The New York Times called Turn of the Century “wickedly satirical” and “outrageously funny” and named it a Notable Book of the year, while The Wall Street Journal called it a “smart, funny and excruciatingly deft portrait of our age.”  It was a national bestseller, and Publishers Weekly called it one of the ten best long novels ever.

He was the host and co-creator of Studio 360, the cultural magazine show produced by Public Radio International and PRX from 2000 to 2020. It was broadcast on 250 stations and distributed by podcast to almost 1 million listeners each week. Andersen was honored twice by New York State Associated Press for the best radio interview of the year, and the program, which a New York Times critic called "the best program on radio," won two Peabody Awards.

He also wrote, co-produced and narrated the seven-episode podcast Nixon At War, funded by the National Endowment for the Humanities and released by PRX in 2021. Nixon biographer Evan Thomas says it's "the smartest and clearest (and most entertaining) explanation of this tangled mess that I have heard." Author and broadcaster John Heileman calls it "the best kind of history. Stunningly good. Magisterial, extraordinary, delightful, entertaining, fantastic, darkly comic, brilliant. Astonishing and incredibly gratifying." And political journalist and author Jonathan Alter wrote that it "is one of the best podcasts I’ve ever heard, full of amazing Nixon tapes and great analysis of how his paranoia over Vietnam was at the root of Watergate."

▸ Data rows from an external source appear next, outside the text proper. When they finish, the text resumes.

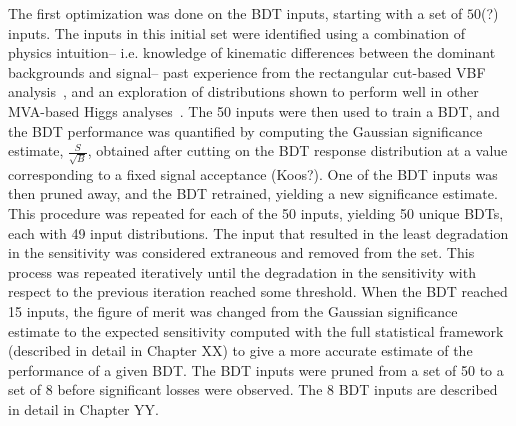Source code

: The first optimization was done on the
BDT inputs, starting with a set of $50$(?) inputs. The inputs in this
initial set were identified using a combination of physics intuition--
i.e. knowledge of kinematic differences between the dominant
backgrounds and signal-- past experience from the rectangular
cut-based VBF analysis~\cite{bib:hww_moriond_2013}, and an exploration of
distributions shown to perform well in other MVA-based Higgs
analyses~\cite{bib:htautau_mva}. The 50 inputs were then used to
train a BDT, and the BDT performance was quantified by computing the
Gaussian significance estimate, $\frac{S}{\sqrt{B}}$, obtained after
cutting on the BDT response distribution at a value corresponding to a
fixed signal acceptance (Koos?). One of the BDT inputs was then pruned
away, and the BDT retrained, yielding a new significance
estimate. This procedure was repeated for each of the 50 inputs,
yielding 50 unique BDTs, each with 49 input distributions. The input
that resulted in the least degradation in the sensitivity was
considered extraneous and removed from the set. This process was
repeated iteratively until the degradation in the sensitivity with
respect to the previous iteration reached some threshold. When the BDT
reached 15 inputs, the figure of merit was changed from the Gaussian
significance estimate to the expected sensitivity computed with the
full statistical framework (described in detail in
Chapter XX) to give a more accurate estimate of the
performance of a given BDT. The BDT inputs were pruned from a set of
50 to a set of 8 before significant losses were observed. The 8 BDT
inputs are described in detail in Chapter YY. 

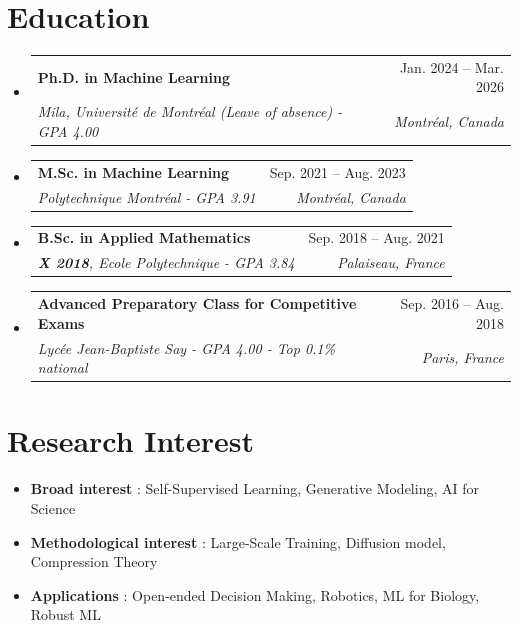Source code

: \documentclass[letterpaper,11pt]{article}
\makeatletter
\newcommand{\resumeSubheading}[4]{
  \vspace{-2pt}\item
    \begin{tabular*}{0.97\textwidth}[t]{l@{\extracolsep{\fill}}r}
      \textbf{#1} & #2 \\
      \textit{\small#3} & \textit{\small #4} \\
    \end{tabular*}\vspace{-7pt}
}
\newcommand{\resumeSubHeadingListStart}{\begin{itemize}[leftmargin=0.15in, label={}]}
\newcommand{\resumeSubHeadingListEnd}{\end{itemize}}
\makeatother
\begin{document}
\section{Education}
  \resumeSubHeadingListStart
        \resumeSubheading
      {Ph.D. in Machine Learning}{Jan. 2024 -- Mar. 2026}
      {Mila, Université de Montréal (Leave of absence) - GPA 4.00}{Montréal, Canada}
      \vspace{.2pt}
      \resumeSubheading
      {M.Sc. in Machine Learning}{Sep. 2021 -- Aug. 2023}
      {Polytechnique Montréal - GPA 3.91}{Montréal, Canada}
      \vspace{.2pt}
    \resumeSubheading
      {B.Sc. in Applied Mathematics}{Sep. 2018 -- Aug. 2021}
      {\textbf{X 2018}, Ecole Polytechnique - GPA 3.84}{Palaiseau, France}
    \resumeSubheading
      {Advanced Preparatory Class for Competitive Exams}{Sep. 2016 -- Aug. 2018}
      {Lycée Jean-Baptiste Say - GPA 4.00 - Top 0.1\% national}{Paris, France}
      
  \resumeSubHeadingListEnd
\section{Research Interest}
        \begin{itemize}
            \item \textbf{Broad interest} : Self-Supervised Learning, Generative Modeling, AI for Science
            \vspace{-5pt}
            \item \textbf{Methodological interest} : Large-Scale Training, Diffusion model, Compression Theory
            \vspace{-5pt}
            \item \textbf{Applications} : Open-ended Decision Making, Robotics, ML for Biology, Robust ML
        \end{itemize}
\end{document}
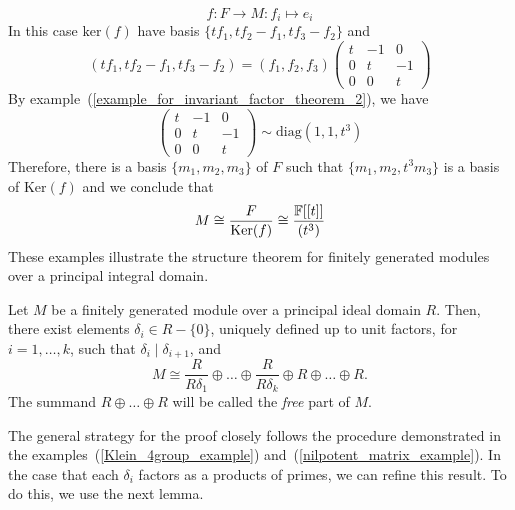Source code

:         \begin{equation}
            f:F\rightarrow M: f_i\mapsto e_i
        \end{equation}
        In this case $\text{ker}(f)$ have basis $\{tf_1,tf_2-f_1,tf_3-f_2\}$ and
        \begin{equation}
            (tf_1,tf_2-f_1,tf_3-f_2)=(f_1,f_2,f_3)\begin{pmatrix}
                t&-1&0\\
                0&t&-1\\
                0&0&t
            \end{pmatrix}
        \end{equation}
        By example~(\ref{example_for_invariant_factor_theorem_2}), we have 
        \begin{equation}
            \begin{pmatrix}
                t&-1&0\\
                0&t&-1\\
                0&0&t
                 \end{pmatrix}\sim\text{diag}(1,1,t^3)
        \end{equation}
        Therefore, there is a basis $\{m_1,m_2,m_3\}$ of $F$ such that $\{m_1,m_2,t^3m_3\}$ is a basis of $\text{Ker}(f)$ and we conclude that 
        \begin{equation}
            M\cong \frac{F}{\text{Ker}(f)}\cong\frac{\bb{F}[[t]]}{(t^3)}
        \end{equation}
These examples illustrate the structure theorem for finitely generated modules over a principal integral domain.
\begin{dang}
\begin{theorem}\label{structure_theorem_for_modules_over_PID}
    \cite{curtis1966representation}
    Let $M$ be a finitely generated module over a principal ideal domain $R$. Then, there exist elements $\delta_i \in R - \{0\}$, uniquely defined up to unit factors, for $i = 1, \dots, k$, such that $\delta_i \mid \delta_{i+1}$, and
    \begin{equation}
        M \cong \frac{R}{R\delta_1} \oplus \dots \oplus \frac{R}{R\delta_k} \oplus R \oplus \dots \oplus R.
    \end{equation}
    The summand $R \oplus \dots \oplus R$ will be called the \textit{free} part of $M$.
\end{theorem}
\end{dang}
The general strategy for the proof closely follows the procedure demonstrated in the examples~(\ref{Klein_4group_example}) and~(\ref{nilpotent_matrix_example}). In the case that each $\delta_i$ factors as a products of primes, we can refine this result. To do this, we use the next lemma.
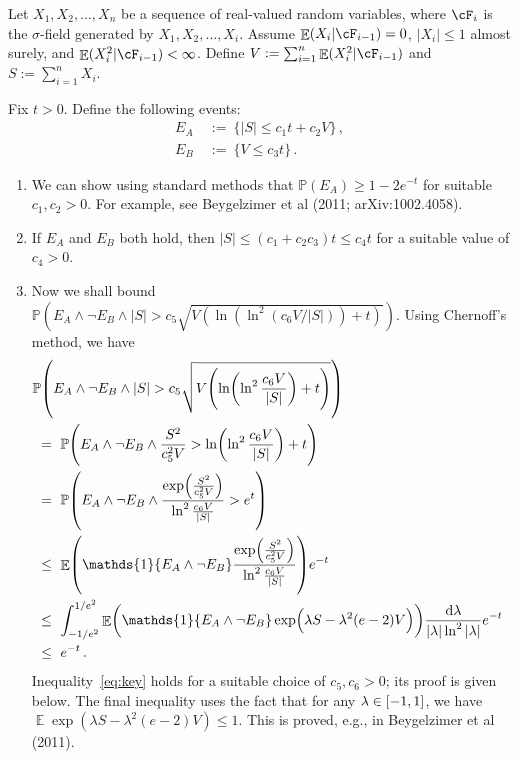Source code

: \documentclass[11pt]{article}
\DeclareMathOperator{\E}{\mathbb{E}}
\renewcommand{\P}{\ensuremath{\mathbb{P}}}
\theoremstyle{remark}
\theoremstyle{definition}
\newcommand\braces[1]{\{#1\}}
\renewcommand\abs[1]{|#1|} %
\newcommand\ind[1]{\ensuremath{\mathds{1}\{#1\}}}
\newcommand\Parens[1]{\mleft(#1\mright)}
\begin{document}
Let $X_1, X_2, \dotsc, X_n$ be a sequence of real-valued random
variables, where $\cF_i$ is the $\sigma$-field generated by $X_1, X_2,
\dotsc, X_i$.
Assume $\E(X_i|\cF_{i-1}) = 0$, $\abs{X_i} \leq 1$ almost surely, and
$\E(X_i^2|\cF_{i-1}) < \infty$.
Define $V := \sum_{i=1}^n \E(X_i^2|\cF_{i-1})$ and $S := \sum_{i=1}^n
X_i$.

Fix $t>0$.
Define the following events:
\begin{align*}
  E_A & \ := \ \braces{ |S| \leq c_1 t + c_2 V }
  \,, \\
  E_B & \ := \ \braces{ V \leq c_3 t }
  \,.
\end{align*}
\begin{enumerate}
  \item
    We can show using standard methods that $\P(E_A) \geq 1-2e^{-t}$
    for suitable $c_1, c_2 > 0$.
    For example, see Beygelzimer et al (2011; arXiv:1002.4058).

  \item
    If $E_A$ and $E_B$ both hold, then $|S| \leq (c_1 + c_2c_3) t \leq
    c_4 t$ for a suitable value of $c_4 > 0$.

  \item
    Now we shall bound $\P(E_A \wedge \neg E_B \wedge |S| > c_5
    \sqrt{V (\ln(\ln^2(c_6V/|S|)) + t)})$.
    Using Chernoff's method, we have
    \begin{align}
      \lefteqn{
        \P\Parens{
          E_A \wedge \neg E_B \wedge
          |S| > c_5 \sqrt{
            V \Parens{
              \ln\Parens{
                \ln^2\frac{c_6V}{|S|}
              } + t
            }
          }
        }
      }
      \notag \\
      & \ = \
      \P\Parens{
        E_A \wedge \neg E_B \wedge
        \frac{S^2}{c_5^2V}
        > \ln\Parens{\ln^2\frac{c_6V}{|S|}} + t
      }
      \notag \\
      & \ = \
      \P\Parens{
        E_A \wedge \neg E_B \wedge
        \frac{
          \exp\Parens{\frac{S^2}{c_5^2V}}
        }{
          \ln^2\frac{c_6V}{|S|}
        }
        > e^t
      }
      \notag \\
      & \ \leq \
      \E\Parens{
        \ind{E_A \wedge \neg E_B}
        \frac{
          \exp\Parens{\frac{S^2}{c_5^2V}}
        }{
          \ln^2\frac{c_6V}{|S|}
        }
      }
      e^{-t}
      \notag \\
      & \ \leq \
      \int_{-1/e^2}^{1/e^2}
      \E\Parens{
        \ind{E_A \wedge \neg E_B}
        \exp\Parens{ \lambda S - \lambda^2 (e-2) V }
      }
      \frac{\dif\lambda}{\abs{\lambda}\ln^2\abs{\lambda}}
      e^{-t}
      \label{eq:key} \\
      & \ \leq \
      e^{-t}
      \,.
    \end{align}
    Inequality~\eqref{eq:key} holds for a suitable choice of
    $c_5, c_6 > 0$; its proof is given below.
    The final inequality uses the fact that for any $\lambda \in
    \intcc{-1,1}$, we have $\E\exp(\lambda S - \lambda^2 (e-2) V) \leq
    1$.
    This is proved, e.g., in Beygelzimer et al (2011).


\end{enumerate}
\end{document}
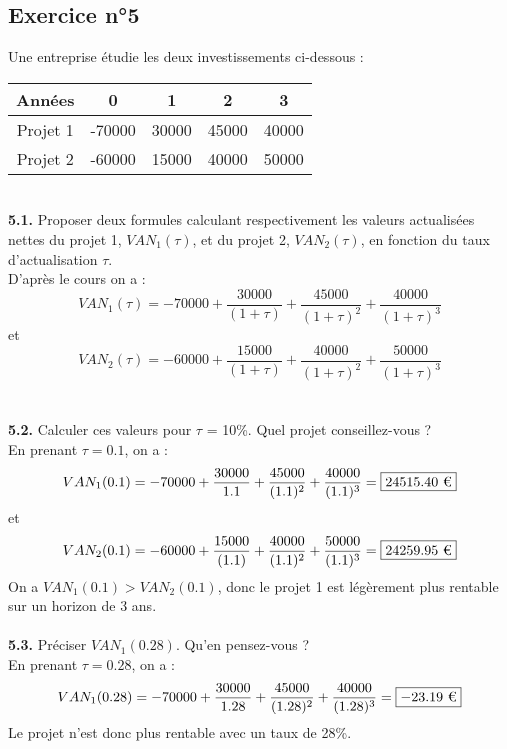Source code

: \documentclass{article}
\begin{document}
\subsection{Exercice n°5}
\textcolor{exogris}{
Une entreprise étudie les deux investissements ci-dessous :
\begin{center}
\begin{tabular}{ |c|c|c|c|c| } 
 \hline
 Années & 0 & 1 & 2 & 3 \\ \hline
 Projet 1 & -70000 & 30000 & 45000 & 40000 \\ \hline
 Projet 2 & -60000 & 15000 & 40000 & 50000 \\
 \hline
\end{tabular}
\end{center}
}%
 
%
\\ \textcolor{exogris}{\textbf{5.1.}
Proposer deux formules calculant respectivement les valeurs actualisées nettes du projet 1, $VAN_1(\tau)$, et du projet 2, $VAN_2(\tau)$, en fonction du taux d’actualisation $\tau$.
}
\\%
D'après le cours on a :
$$VAN_1(\tau) = -70000 + \dfrac{30000}{(1+\tau)} + \dfrac{45000}{(1+\tau)^2} + \dfrac{40000}{(1+\tau)^3}$$
et 
$$VAN_2(\tau) = -60000 + \dfrac{15000}{(1+\tau)} + \dfrac{40000}{(1+\tau)^2} + \dfrac{50000}{(1+\tau)^3}$$
\\%
\\%
\textcolor{exogris}{\textbf{5.2.}
Calculer ces valeurs pour $\tau$ = 10\%. Quel projet conseillez-vous ?
}
\\%
En prenant $\tau = 0.1$, on a :
$$VAN_1(0.1) = -70000 + \dfrac{30000}{1.1} + \dfrac{45000}{(1.1)^2} + \dfrac{40000}{(1.1)^3} = \boxed{24515.40 \text{ \texteuro}}$$
et 
$$VAN_2(0.1) = -60000 + \dfrac{15000}{(1.1)} + \dfrac{40000}{(1.1)^2} + \dfrac{50000}{(1.1)^3} = \boxed{24259.95 \text{ \texteuro}}$$
On a $VAN_1(0.1) > VAN_2(0.1)$, donc le projet 1 est légèrement plus rentable sur un horizon de 3 ans.
\\%
\\%
\textcolor{exogris}{\textbf{5.3.}
Préciser $VAN_1(0.28)$. Qu’en pensez-vous ?
}%
\\%
En prenant $\tau = 0.28$, on a :
$$VAN_1(0.28) = -70000 + \dfrac{30000}{1.28} + \dfrac{45000}{(1.28)^2} + \dfrac{40000}{(1.28)^3} = \boxed{-23.19 \text{ \texteuro}}$$
Le projet n'est donc plus rentable avec un taux de 28\%.
\end{document}
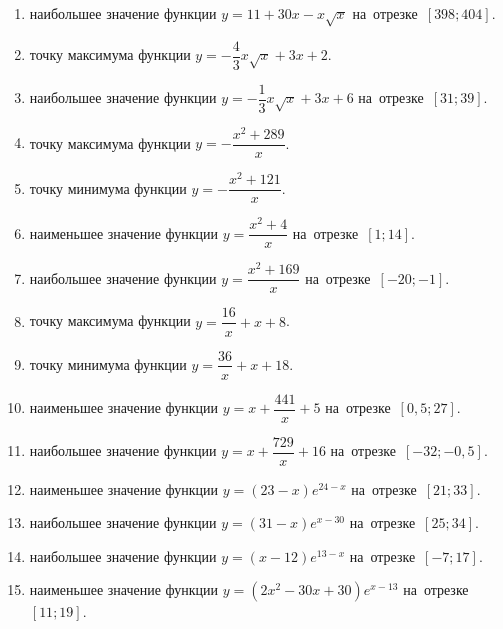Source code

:\documentclass[a4paper,10pt]{article}
\begin{document}
\begin{enumerate}
\item {} наибольшее значение функции $y=11+30x -x\sqrt{x}$ на~отрезке~$\left[398;404\right]$.

\item {} точку максимума функции $y=-\dfrac{4}{3}x\sqrt{x} +3x+2$.

\item {} наибольшее значение функции $y=-\dfrac{1}{3}x\sqrt{x} +3x+6$ на~отрезке~$\left[31;39\right]$.

\item {} точку максимума функции $y=-\dfrac{x^2 +289}{x}$.

\item {} точку минимума функции $y=-\dfrac{x^2 +121}{x}$.

\item {} наименьшее значение функции $y=\dfrac{x^2 +4}{x}$ на~отрезке~$\left[1;14\right]$.

\item {} наибольшее значение функции $y=\dfrac{x^2 +169}{x}$ на~отрезке~$\left[-20;-1\right]$.

\item {} точку максимума функции $y=\dfrac{16}{x} +x+8$.

\item {} точку минимума функции $y=\dfrac{36}{x} +x+18$.

\item {} наименьшее значение функции $y=x+\dfrac{441}{x} +5$ на~отрезке~$\left[0,5;27\right]$.

\item {} наибольшее значение функции $y=x+\dfrac{729}{x} +16$ на~отрезке~$\left[-32;-0,5\right]$.

\item {} наименьшее значение функции $y=\left(23-x\right)e^{24-x}$ на~отрезке~$\left[21;33\right]$.

\item {} наибольшее значение функции $y=\left(31-x\right)e^{x-30}$ на~отрезке~$\left[25;34\right]$.

\item {} наибольшее значение функции $y=\left(x-12\right)e^{13-x}$ на~отрезке~$\left[-7;17\right]$.

\item {} наименьшее значение функции $y=\left(2x^2 -30x +30\right)e^{x -13}$ на~отрезке~$\left[11;19\right]$.


\end{enumerate}
\end{document}
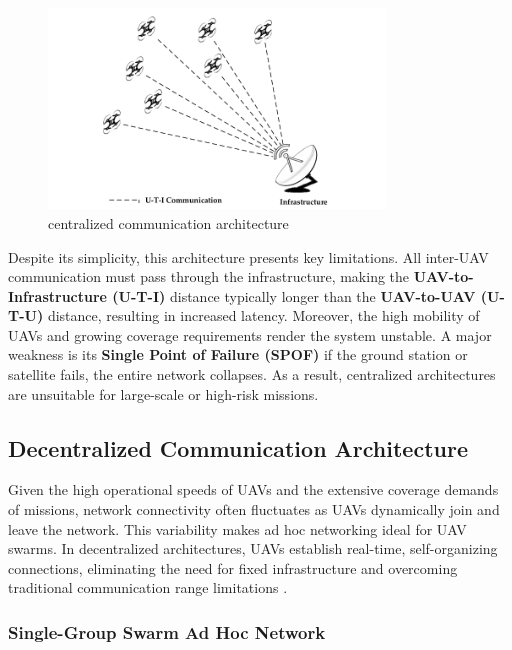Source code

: \begin{figure}[H]
\centering
\includegraphics[width=0.8\textwidth]{Figures/Chapter1/Section5/1.png}
\caption{centralized communication architecture \cite{Chen2020}}
\label{fig:centralized communication architecture}
\end{figure}

Despite its simplicity, this architecture presents key limitations. All inter-UAV communication must pass through the infrastructure, making the \textbf{UAV-to-Infrastructure (U-T-I)} distance typically longer than the \textbf{UAV-to-UAV (U-T-U)} distance, resulting in increased latency. Moreover, the high mobility of UAVs and growing coverage requirements render the system unstable. A major weakness is its \textbf{Single Point of Failure (SPOF)} if the ground station or satellite fails, the entire network collapses. As a result, centralized architectures are unsuitable for large-scale or high-risk missions.





\subsection{Decentralized Communication Architecture}

Given the high operational speeds of UAVs and the extensive coverage demands of missions, network connectivity often fluctuates as UAVs dynamically join and leave the network. This variability makes ad hoc networking ideal for UAV swarms. In decentralized architectures, UAVs establish real-time, self-organizing connections, eliminating the need for fixed infrastructure and overcoming traditional communication range limitations \cite{Chen2020}.



\subsubsection{Single-Group Swarm Ad Hoc Network}

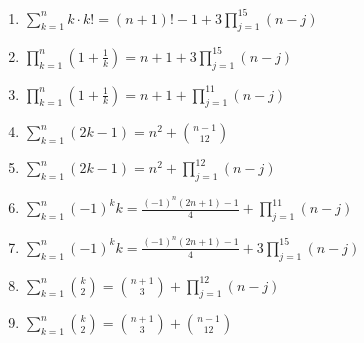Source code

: \documentclass[11pt,a4paper]{article}
\begin{document}
\begin{enumerate}
\item $\displaystyle \sum_{k=1}^{n} k \cdot k! = \left(n + 1\right)! - 1 + 3 \prod_{j=1}^{15} \left(n - j\right)$
\item $\displaystyle \prod_{k=1}^{n} \left(1 + \frac{1}{k}\right) = n + 1 + 3 \prod_{j=1}^{15} \left(n - j\right)$
\item $\displaystyle \prod_{k=1}^{n} \left(1 + \frac{1}{k}\right) = n + 1 + \prod_{j=1}^{11} \left(n - j\right)$
\item $\displaystyle \sum_{k=1}^{n} \left(2k - 1\right) = n^{2} + \binom{n - 1}{12}$
\item $\displaystyle \sum_{k=1}^{n} \left(2k - 1\right) = n^{2} + \prod_{j=1}^{12} \left(n - j\right)$
\item $\displaystyle \sum_{k=1}^{n} \left(-1\right)^{k} k = \frac{\left(-1\right)^{n}\left(2n + 1\right) - 1}{4} + \prod_{j=1}^{11} \left(n - j\right)$
\item $\displaystyle \sum_{k=1}^{n} \left(-1\right)^{k} k = \frac{\left(-1\right)^{n}\left(2n + 1\right) - 1}{4} + 3 \prod_{j=1}^{15} \left(n - j\right)$
\item $\displaystyle \sum_{k=1}^{n} \binom{k}{2} = \binom{n + 1}{3} + \prod_{j=1}^{12} \left(n - j\right)$
\item $\displaystyle \sum_{k=1}^{n} \binom{k}{2} = \binom{n + 1}{3} + \binom{n - 1}{12}$
\end{enumerate}
\end{document}
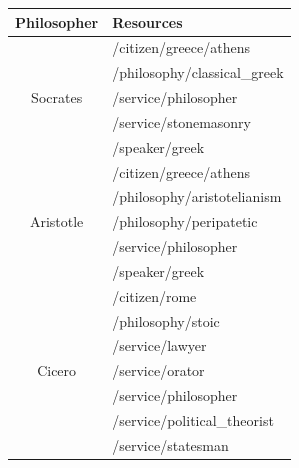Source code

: \begin{table}
        \begin{center}
                \begin{tabular}{| c | l |}
                        \hline
                          Philosopher & Resources \\
                        \hline
                        \hline
                          \multirow{5}{*}{Socrates}              & /citizen/greece/athens \\
                                                                 & /philosophy/classical\_greek \\
                                                                 & /service/philosopher \\
                                                                 & /service/stonemasonry \\
                                                                 & /speaker/greek \\
                        \hline
                          \multirow{5}{*}{Aristotle}             & /citizen/greece/athens \\
                                                                 & /philosophy/aristotelianism \\
                                                                 & /philosophy/peripatetic \\
                                                                 & /service/philosopher \\
                                                                 & /speaker/greek \\
                        \hline
                          \multirow{9}{*}{Cicero}                & /citizen/rome \\
                                                                 & /philosophy/stoic \\
                                                                 & /service/lawyer \\
                                                                 & /service/orator \\
                                                                 & /service/philosopher \\
                                                                 & /service/political\_theorist \\
                                                                 & /service/statesman \\

\end{tabular}
\end{center}
\end{table}
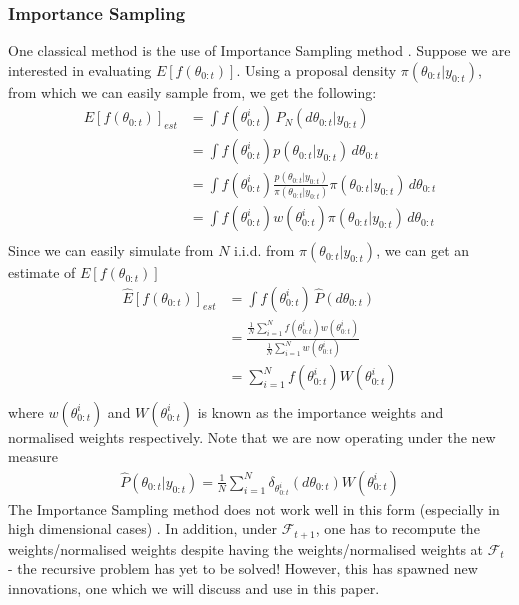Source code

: \documentclass[12pt]{article}
\theoremstyle{definition}
\begin{document}
\subsubsection{Importance Sampling}
One classical method is the use of Importance Sampling method \citep{geweke1989bayesian}. Suppose we are interested in evaluating $E[f(\theta_{0:t})]$. Using a proposal density $\pi(\theta_{0:t}|y_{0:t})$, from which we can easily sample from, we get the following:
\begin{equation}
	\begin{aligned}
		E[f(\theta_{0:t})]_{est} &= \int f(\theta_{0:t}^{i}) \,P_{N}(d\theta_{0:t}|y_{0:t}) \\
		&= \int f(\theta_{0:t}^{i})p(\theta_{0:t}|y_{0:t}) \,d\theta_{0:t} \\
		&= \int f(\theta_{0:t}^{i})\frac{p(\theta_{0:t}|y_{0:t})}{\pi(\theta_{0:t}|y_{0:t})}\pi(\theta_{0:t}|y_{0:t})\,d\theta_{0:t} \\
		&= \int f(\theta_{0:t}^{i})w(\theta_{0:t}^{i})\pi(\theta_{0:t}|y_{0:t})\,d\theta_{0:t} \\
	\end{aligned}
\end{equation}
Since we can easily simulate from $N$ i.i.d. from $\pi(\theta_{0:t}|y_{0:t})$, we can get an estimate of $E[f(\theta_{0:t})]$
\begin{equation}
	\begin{aligned}
		\hat{E}[f(\theta_{0:t})]_{est} &= \int f(\theta_{0:t}^{i})\,\hat{P}(d\theta_{0:t}) \\
		&=\frac{\frac{1}{N}\sum_{i=1}^{N}f(\theta_{0:t}^{i})w(\theta_{0:t}^{i})}{\frac{1}{N}\sum_{i=1}^{N}w(\theta_{0:t}^{i})} \\
		&= \sum_{i=1}^{N}f(\theta_{0:t}^{i})W(\theta_{0:t}^{i}) \\
	\end{aligned}
\end{equation}
where $w(\theta_{0:t}^{i})$ and $W(\theta_{0:t}^{i})$ is known as the importance weights and normalised weights respectively. Note that we are now operating under the new measure 
\begin{equation}
	\begin{aligned}
		\hat{P}(\theta_{0:t}|y_{0:t}) = \frac{1}{N}\sum_{i=1}^{N}\delta_{\theta_{0:t}^{i}}(d\theta_{0:t})W(\theta_{0:t}^{i})
	\end{aligned}
\end{equation}
The Importance Sampling method does not work well in this form (especially in high dimensional cases) \citep{smith2013sequential}. In addition, under $\mathcal{F}_{t+1}$, one has to recompute the weights/normalised weights despite having the weights/normalised weights at $\mathcal{F}_{t}$ - the recursive problem has yet to be solved! However, this has spawned new innovations, one which we will discuss and use in this paper.
\end{document}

He has also written for film, television and the stage. He was executive producer and head writer of two prime-time specials for NBC, How to Be Famous and Hit List, starring Jerry Seinfeld and Julia Louis-Dreyfus. He has written screenplays for Walt Disney and Village Roadshow Pictures, and pilots for ABC, NBC, HBO and Amazon. He was co-author of Loose Lips, a satirical off-Broadway revue that had long runs in New York and Los Angeles starring Bebe Neuwirth, Harry Shearer and Andy Richter.

He regularly appears as a commentator on MSNBC, and has delivered TED talks. He served as a summer guest Op-Ed columnist for The New York Times, and still contributes regularly to the Times. He has also been also a regular columnist and critic for New York, The New Yorker and TIME.

As an editor, Kurt co-founded the transformative satirical magazine Spy and served as editor-in-chief of New York. He also co-founded Inside, a digital and print publication covering the media and entertainment industries, oversaw a relaunch of Colors magazine, co-founded the online newsletter Very Short List, and served as editor-at-large for Random House. In the early 2000s for USA Networks/Universal he co-created the cable TV channel Trio

He graduated magna cum laude from Harvard College, has been awarded honorary doctorates by the Rhode Island School of Design and Pratt Institute, and taught at the Art Center College of Design (where he was Visionary in Residence) and the School of Visual Arts. He lives in New York City with his wife Anne Kreamer.